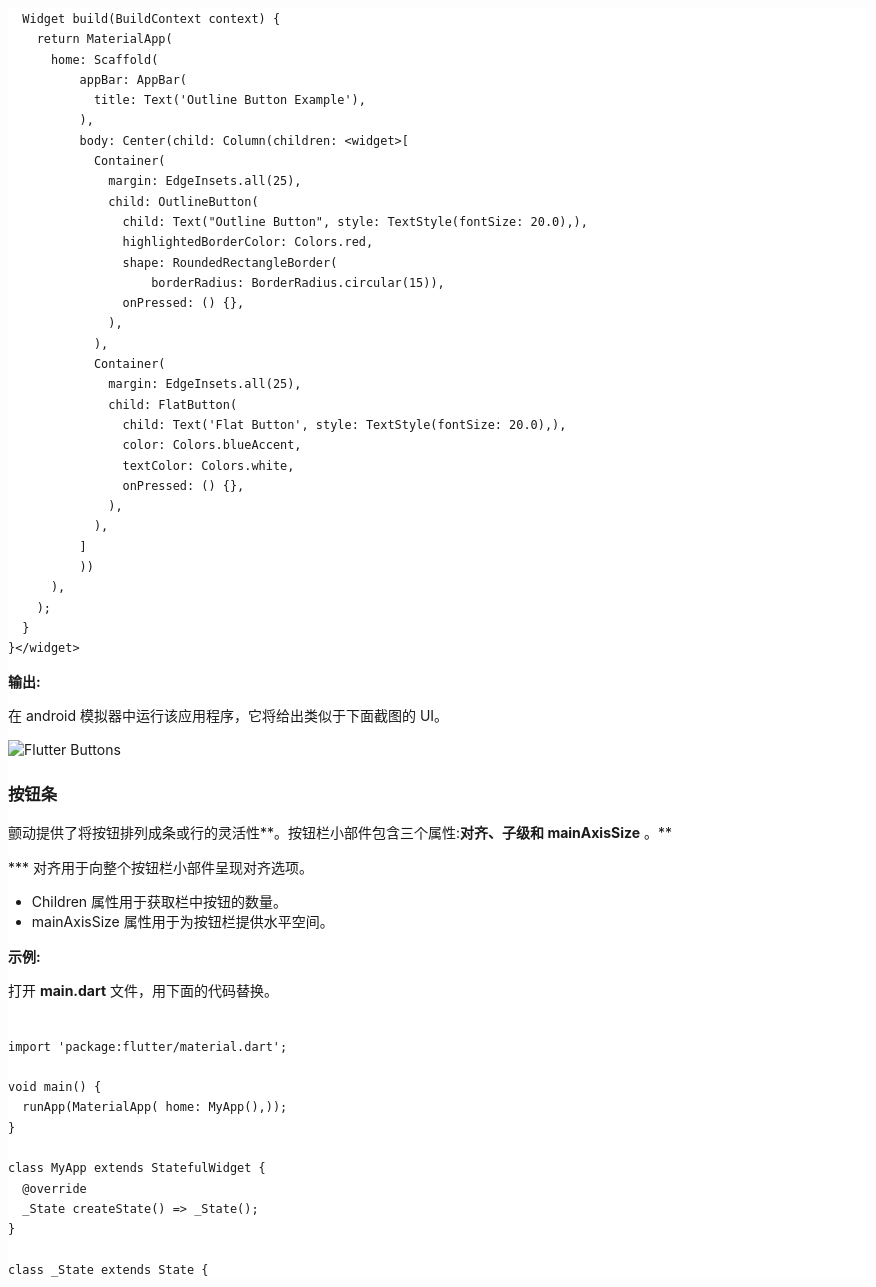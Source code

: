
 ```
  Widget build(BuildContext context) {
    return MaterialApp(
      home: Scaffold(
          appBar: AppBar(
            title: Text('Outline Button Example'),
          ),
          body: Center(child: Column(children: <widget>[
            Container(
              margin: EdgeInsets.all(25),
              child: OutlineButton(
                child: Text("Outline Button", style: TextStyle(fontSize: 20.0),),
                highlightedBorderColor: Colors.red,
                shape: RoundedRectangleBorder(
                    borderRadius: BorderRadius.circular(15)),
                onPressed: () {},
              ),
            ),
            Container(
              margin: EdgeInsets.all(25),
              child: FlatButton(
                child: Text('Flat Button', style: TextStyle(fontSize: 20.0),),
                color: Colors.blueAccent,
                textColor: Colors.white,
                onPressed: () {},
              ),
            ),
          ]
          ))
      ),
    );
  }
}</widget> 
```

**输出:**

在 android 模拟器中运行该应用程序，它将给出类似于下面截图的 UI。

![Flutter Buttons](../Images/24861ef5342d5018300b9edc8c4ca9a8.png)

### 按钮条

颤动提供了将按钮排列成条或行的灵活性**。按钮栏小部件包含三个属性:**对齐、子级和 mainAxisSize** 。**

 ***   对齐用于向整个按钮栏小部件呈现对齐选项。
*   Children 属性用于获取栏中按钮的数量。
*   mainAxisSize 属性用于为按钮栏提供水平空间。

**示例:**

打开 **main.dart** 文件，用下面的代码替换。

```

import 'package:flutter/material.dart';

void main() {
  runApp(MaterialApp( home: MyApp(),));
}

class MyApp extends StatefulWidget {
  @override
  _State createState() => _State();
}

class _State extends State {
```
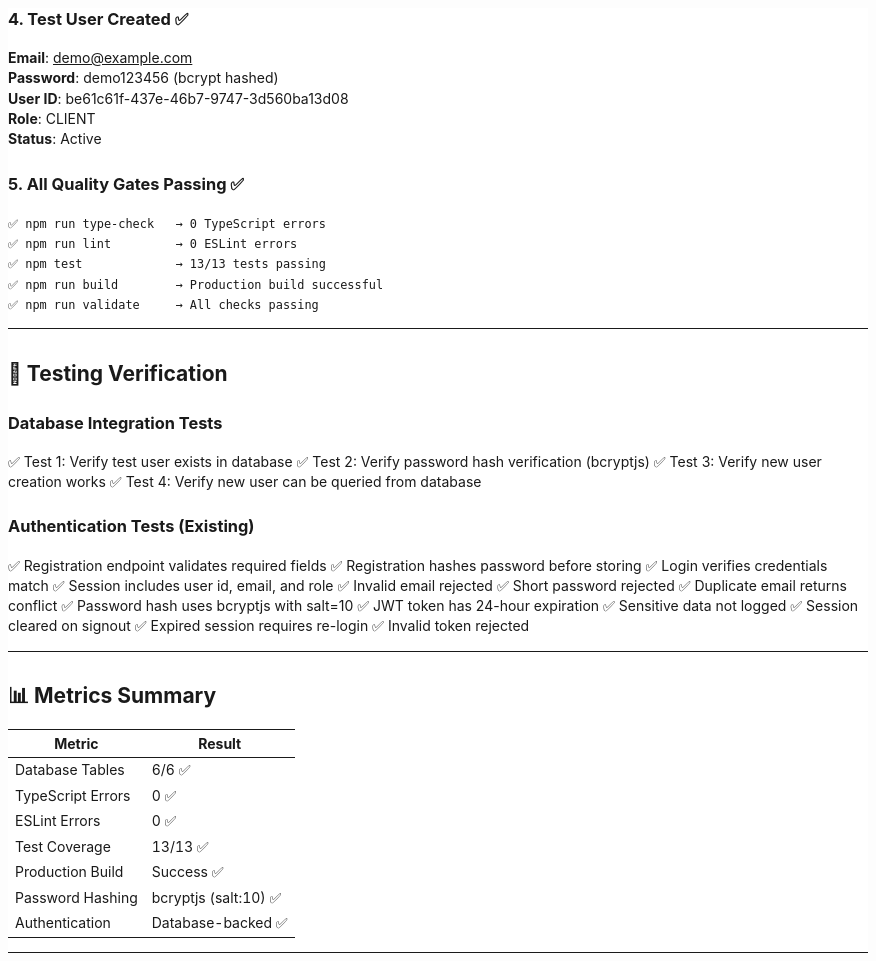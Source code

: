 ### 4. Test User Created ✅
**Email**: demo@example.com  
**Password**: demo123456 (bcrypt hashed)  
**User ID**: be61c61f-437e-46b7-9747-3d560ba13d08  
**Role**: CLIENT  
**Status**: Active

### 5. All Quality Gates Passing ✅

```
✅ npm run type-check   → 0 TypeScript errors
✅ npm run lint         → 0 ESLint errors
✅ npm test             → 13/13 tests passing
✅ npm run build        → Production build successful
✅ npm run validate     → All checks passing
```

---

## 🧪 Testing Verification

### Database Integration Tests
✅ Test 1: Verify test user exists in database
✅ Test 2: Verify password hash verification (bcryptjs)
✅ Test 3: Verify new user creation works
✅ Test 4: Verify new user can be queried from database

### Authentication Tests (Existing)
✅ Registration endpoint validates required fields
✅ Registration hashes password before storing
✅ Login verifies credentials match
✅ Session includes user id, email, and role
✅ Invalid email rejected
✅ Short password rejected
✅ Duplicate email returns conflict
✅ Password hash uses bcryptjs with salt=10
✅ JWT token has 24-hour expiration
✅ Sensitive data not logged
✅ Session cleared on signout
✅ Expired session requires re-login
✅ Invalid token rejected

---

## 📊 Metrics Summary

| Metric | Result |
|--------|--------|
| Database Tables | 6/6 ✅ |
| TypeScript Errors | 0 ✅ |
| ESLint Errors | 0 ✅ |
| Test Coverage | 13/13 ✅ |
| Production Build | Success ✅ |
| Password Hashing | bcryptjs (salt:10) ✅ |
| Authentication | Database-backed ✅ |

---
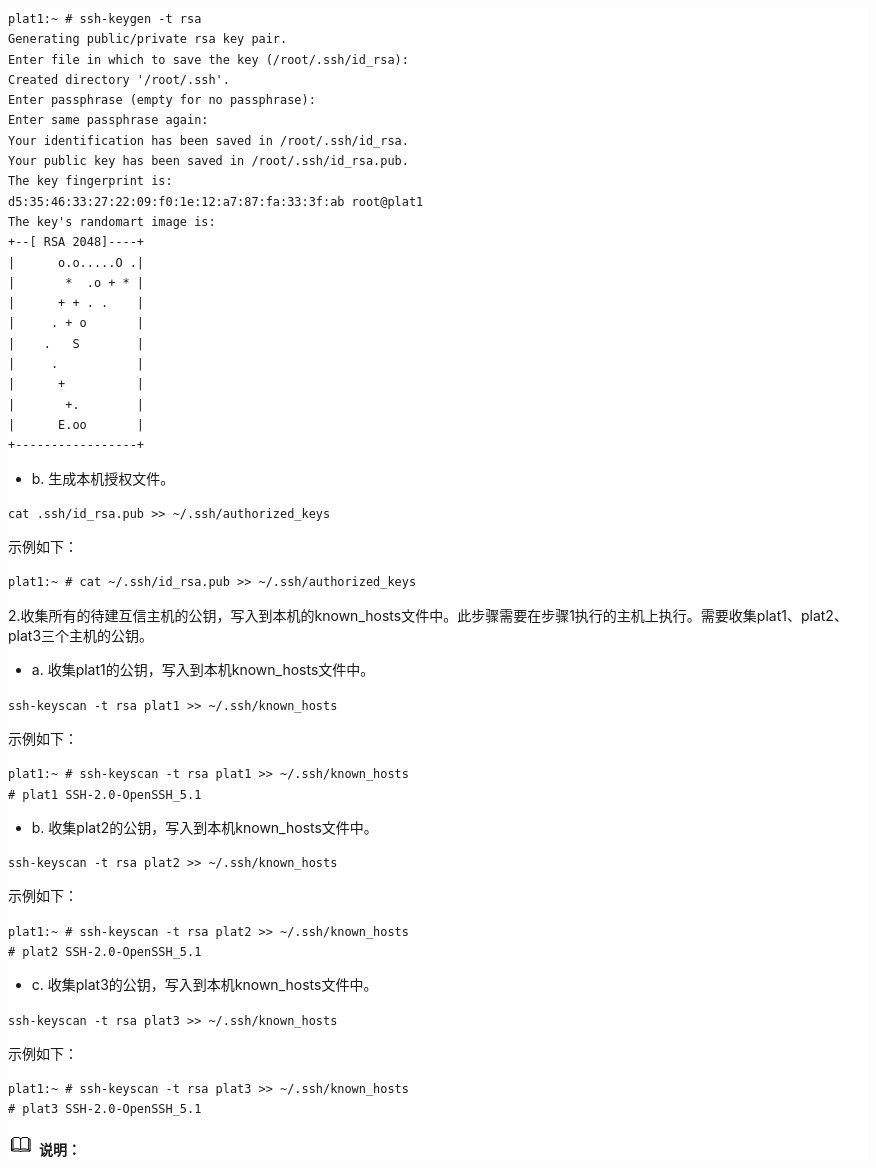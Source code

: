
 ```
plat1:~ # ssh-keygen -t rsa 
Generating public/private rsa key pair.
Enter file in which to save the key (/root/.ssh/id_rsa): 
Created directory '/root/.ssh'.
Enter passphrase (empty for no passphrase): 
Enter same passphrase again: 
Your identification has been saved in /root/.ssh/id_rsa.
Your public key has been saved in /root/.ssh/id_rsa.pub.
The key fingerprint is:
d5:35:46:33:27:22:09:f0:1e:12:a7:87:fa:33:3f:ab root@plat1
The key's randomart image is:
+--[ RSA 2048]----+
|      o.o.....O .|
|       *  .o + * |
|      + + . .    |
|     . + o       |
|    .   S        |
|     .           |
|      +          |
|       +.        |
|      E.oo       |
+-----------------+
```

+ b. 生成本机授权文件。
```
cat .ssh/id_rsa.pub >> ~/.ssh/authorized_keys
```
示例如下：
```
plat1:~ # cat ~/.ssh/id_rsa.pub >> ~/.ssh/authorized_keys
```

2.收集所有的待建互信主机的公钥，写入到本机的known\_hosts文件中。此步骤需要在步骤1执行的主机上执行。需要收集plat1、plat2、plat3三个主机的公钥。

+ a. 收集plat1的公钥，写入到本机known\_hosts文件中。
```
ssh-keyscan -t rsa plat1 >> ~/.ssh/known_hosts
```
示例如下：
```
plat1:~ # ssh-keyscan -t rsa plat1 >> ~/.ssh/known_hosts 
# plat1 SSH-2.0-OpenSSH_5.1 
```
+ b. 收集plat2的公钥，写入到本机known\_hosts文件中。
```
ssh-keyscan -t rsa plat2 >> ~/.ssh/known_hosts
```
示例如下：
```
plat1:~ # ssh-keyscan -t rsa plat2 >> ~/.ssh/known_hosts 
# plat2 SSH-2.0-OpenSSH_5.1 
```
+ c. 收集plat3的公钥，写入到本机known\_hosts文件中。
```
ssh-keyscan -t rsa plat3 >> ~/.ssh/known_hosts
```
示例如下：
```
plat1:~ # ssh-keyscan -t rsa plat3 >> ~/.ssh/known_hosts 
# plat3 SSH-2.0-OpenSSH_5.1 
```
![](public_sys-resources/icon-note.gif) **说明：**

################

Look above for the line with "hash verification (bcryptjs)" and the line with "Short password rejected", and reproduce exactly those two lines plus every line between, nothing more.

Output for this task -
✅ Test 2: Verify password hash verification (bcryptjs)
✅ Test 3: Verify new user creation works
✅ Test 4: Verify new user can be queried from database

### Authentication Tests (Existing)
✅ Registration endpoint validates required fields
✅ Registration hashes password before storing
✅ Login verifies credentials match
✅ Session includes user id, email, and role
✅ Invalid email rejected
✅ Short password rejected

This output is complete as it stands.